The event ended with delicious food and interaction between the couples, guests, and GPAers.

After the Blessing event the GPAers got together with CARP Bohol to practice the tinikling dance, a beloved dance of the Philippines. It was definitely more challenging than some of us thought it would be but it was a lot of fun.

After that GPA, CARP Bohol, CIG Korea and CIG Japan gathered around a campfire for a night of testimonies and pair-shares, giving members of each group a chance to get to know each other better. Many were inspired to hear each others’ experiences and we found that there were both differences and similarities.

One testimony that stuck out to me was shared by a sister named Kana, who was a member of CIG Japan. She had gotten into witnessing through a shorter program and felt called to become a Cheon Il Guk missionary through dreams and revelations in prayer. She expressed how God was guiding her all along the way, ultimately to be here in this moment.

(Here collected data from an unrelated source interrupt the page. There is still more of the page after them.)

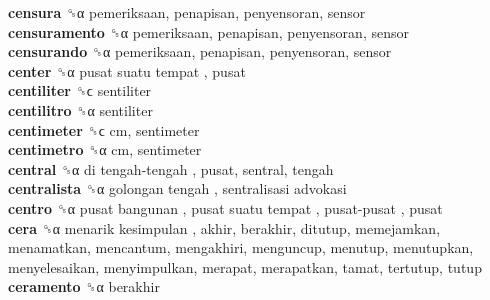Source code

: \textbf{censura} ␝α  pemeriksaan, penapisan, penyensoran, sensor  \\
\textbf{censuramento} ␝α  pemeriksaan, penapisan, penyensoran, sensor  \\
\textbf{censurando} ␝α  pemeriksaan, penapisan, penyensoran, sensor  \\
\textbf{center} ␝α   pusat suatu tempat , pusat  \\
\textbf{centiliter} ␝ϲ  sentiliter  \\
\textbf{centilitro} ␝α  sentiliter  \\
\textbf{centimeter} ␝ϲ  cm, sentimeter  \\
\textbf{centimetro} ␝α  cm, sentimeter  \\
\textbf{central} ␝α   di tengah-tengah , pusat, sentral, tengah  \\
\textbf{centralista} ␝α   golongan tengah ,  sentralisasi advokasi   \\
\textbf{centro} ␝α   pusat bangunan ,  pusat suatu tempat ,  pusat-pusat , pusat  \\
\textbf{cera} ␝α   menarik kesimpulan , akhir, berakhir, ditutup, memejamkan, menamatkan, mencantum, mengakhiri, menguncup, menutup, menutupkan, menyelesaikan, menyimpulkan, merapat, merapatkan, tamat, tertutup, tutup  \\
\textbf{ceramento} ␝α  berakhir  \\
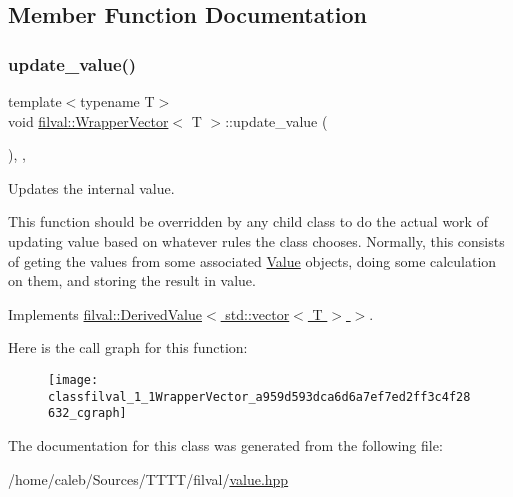 \subsection{Member Function Documentation}
\hypertarget{classfilval_1_1WrapperVector_a959d593dca6d6a7ef7ed2ff3c4f28632}{}\label{classfilval_1_1WrapperVector_a959d593dca6d6a7ef7ed2ff3c4f28632} 
\subsubsection{\texorpdfstring{update\+\_\+value()}{update\_value()}}
{\footnotesize\ttfamily template$<$typename T$>$ \\
void \hyperlink{classfilval_1_1WrapperVector}{filval\+::\+Wrapper\+Vector}$<$ T $>$\+::update\+\_\+value (\begin{DoxyParamCaption}{ }\end{DoxyParamCaption})\hspace{0.3cm}{\ttfamily [inline]}, {\ttfamily [private]}, {\ttfamily [virtual]}}



Updates the internal value. 

This function should be overridden by any child class to do the actual work of updating value based on whatever rules the class chooses. Normally, this consists of geting the values from some associated \hyperlink{classfilval_1_1Value}{Value} objects, doing some calculation on them, and storing the result in value. 

Implements \hyperlink{classfilval_1_1DerivedValue_a74e04450a550454510329a9e6b941304}{filval\+::\+Derived\+Value$<$ std\+::vector$<$ T $>$ $>$}.

Here is the call graph for this function\+:
\nopagebreak
\begin{figure}[H]
\begin{center}
\leavevmode
\texttt{[image: classfilval\_1\_1WrapperVector\_a959d593dca6d6a7ef7ed2ff3c4f28632\_cgraph]}
\end{center}
\end{figure}


The documentation for this class was generated from the following file\+:\begin{DoxyCompactItemize}
\item 
/home/caleb/\+Sources/\+T\+T\+T\+T/filval/\hyperlink{value_8hpp}{value.\+hpp}\end{DoxyCompactItemize}
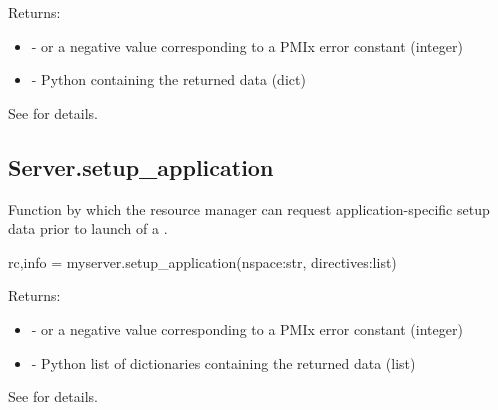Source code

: \begin{arglist}
\end{arglist}

Returns:

\begin{itemize}
    \item {} -  or a negative value corresponding to a PMIx error constant (integer)
    \item {} - Python  containing the returned data (dict)
\end{itemize}

See  for details.


\subsection{Server.setup_application}

\summary
Function by which the resource manager can request application-specific setup data prior to launch of a .

\format

\pyspecificstart
\begin{codepar}
rc,info = myserver.setup_application(nspace:str, directives:list)
\end{codepar}
\pyspecificend


\begin{arglist}
\end{arglist}

Returns:

\begin{itemize}
    \item {} -  or a negative value corresponding to a PMIx error constant (integer)
    \item {} - Python list of  dictionaries containing the returned data (list)
\end{itemize}

See  for details.


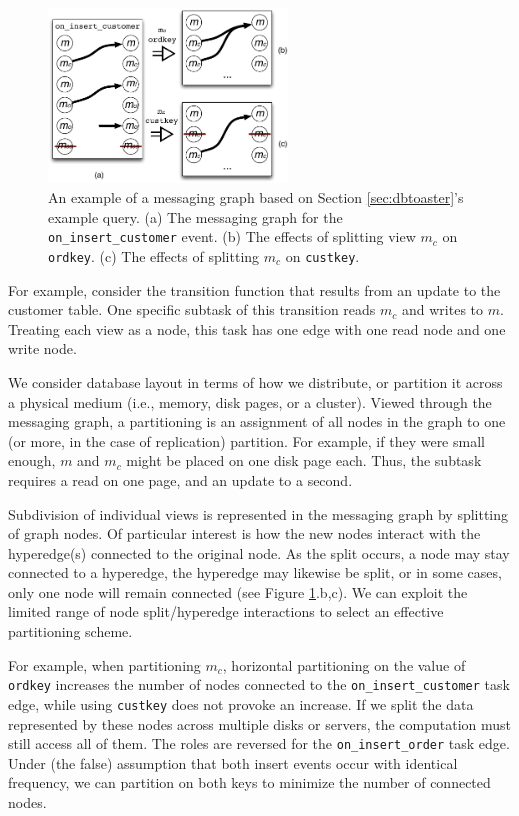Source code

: \begin{figure}
\begin{center}
\includegraphics[width=2.5in]{graphics/MessagingGraph}
\end{center}
\caption{An example of a messaging graph based on Section \ref{sec:dbtoaster}'s example query.  (a) The messaging graph for the \texttt{on\_insert\_customer} event.  (b) The effects of splitting view $m_c$ on \texttt{ordkey}.  (c) The effects of splitting $m_c$ on \texttt{custkey}.}
\label{fig:diag:messagingGraph}
\vspace*{-0.2in}
\end{figure}

For example, consider the transition function that results from an update to the customer table.  One specific subtask of this transition reads $m_c$ and writes to $m$.  Treating each view as a node, this task has one edge with one read node and one write node.  

We consider database layout in terms of how we distribute, or partition it across a physical medium (i.e., memory, disk pages, or a cluster).  Viewed through the messaging graph, a partitioning is an assignment of all nodes in the graph to one (or more, in the case of replication) partition.  For example, if they were small enough, $m$ and $m_c$ might be placed on one disk page each.  Thus, the subtask requires a read on one page, and an update to a second.

Subdivision of individual views is represented in the messaging graph by splitting of graph nodes.  Of particular interest is how the new nodes interact with the hyperedge(s) connected to the original node.  As the split occurs, a node may stay connected to a hyperedge, the hyperedge may likewise be split, or in some cases, only one node will remain connected (see Figure \ref{fig:diag:messagingGraph}.b,c).  We can exploit the limited range of node split/hyperedge interactions to select an effective partitioning scheme.

For example, when partitioning $m_c$, horizontal partitioning on the value of \texttt{ordkey} increases the number of nodes connected to the \texttt{on\_insert\_customer} task edge, while using \texttt{custkey} does not provoke an increase.  If we split the data represented by these nodes across multiple disks or servers, the computation must still access all of them.  The roles are reversed for the \texttt{on\_insert\_order} task edge.  Under (the false) assumption that both insert events occur with identical frequency, we can partition on both keys to minimize the number of connected nodes.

The intention of this activity was for us to learn that, though we come from different countries and arrived here through different methods, it is no coincidence that we were all able to come together in this time and place with each other. It was a wonderful experience.

February 27

Today was our outing day! The first thing planned was a trip to the beach. Though the weather was a bit cloudy and rainy, it felt just right for a day spent outside.

We read God’s word and received a morning service about understanding God’s heart of love and gratitude toward our investment and experience here. After that we spent time with one another playing volleyball, singing Karaoke, or simply spending time in the beautiful nature provided by the sandy beach and warm ocean waters. It was definitely a chance to feel God’s love through interacting with our surroundings.

The rest of our day consisted of much sightseeing. After spending time at the beach we had lunch on a boat tour down the Loboc River. The tour involved delicious Filipino cuisine, live music and a beautiful view.

After lunch we continued our sightseeing by paying a visit to the Hanging Bridges over the Loboc River and the Chocolate Hills, a geological wonder because the hills are all the same size. They say the Chocolate Hills are the coldest place in the Philippines because the chocolate never melts.

The day ended with a visit to Ate Merle’s home in Carmen, Bohol and dinner altogether. It was a day filled with fun and getting to know each other.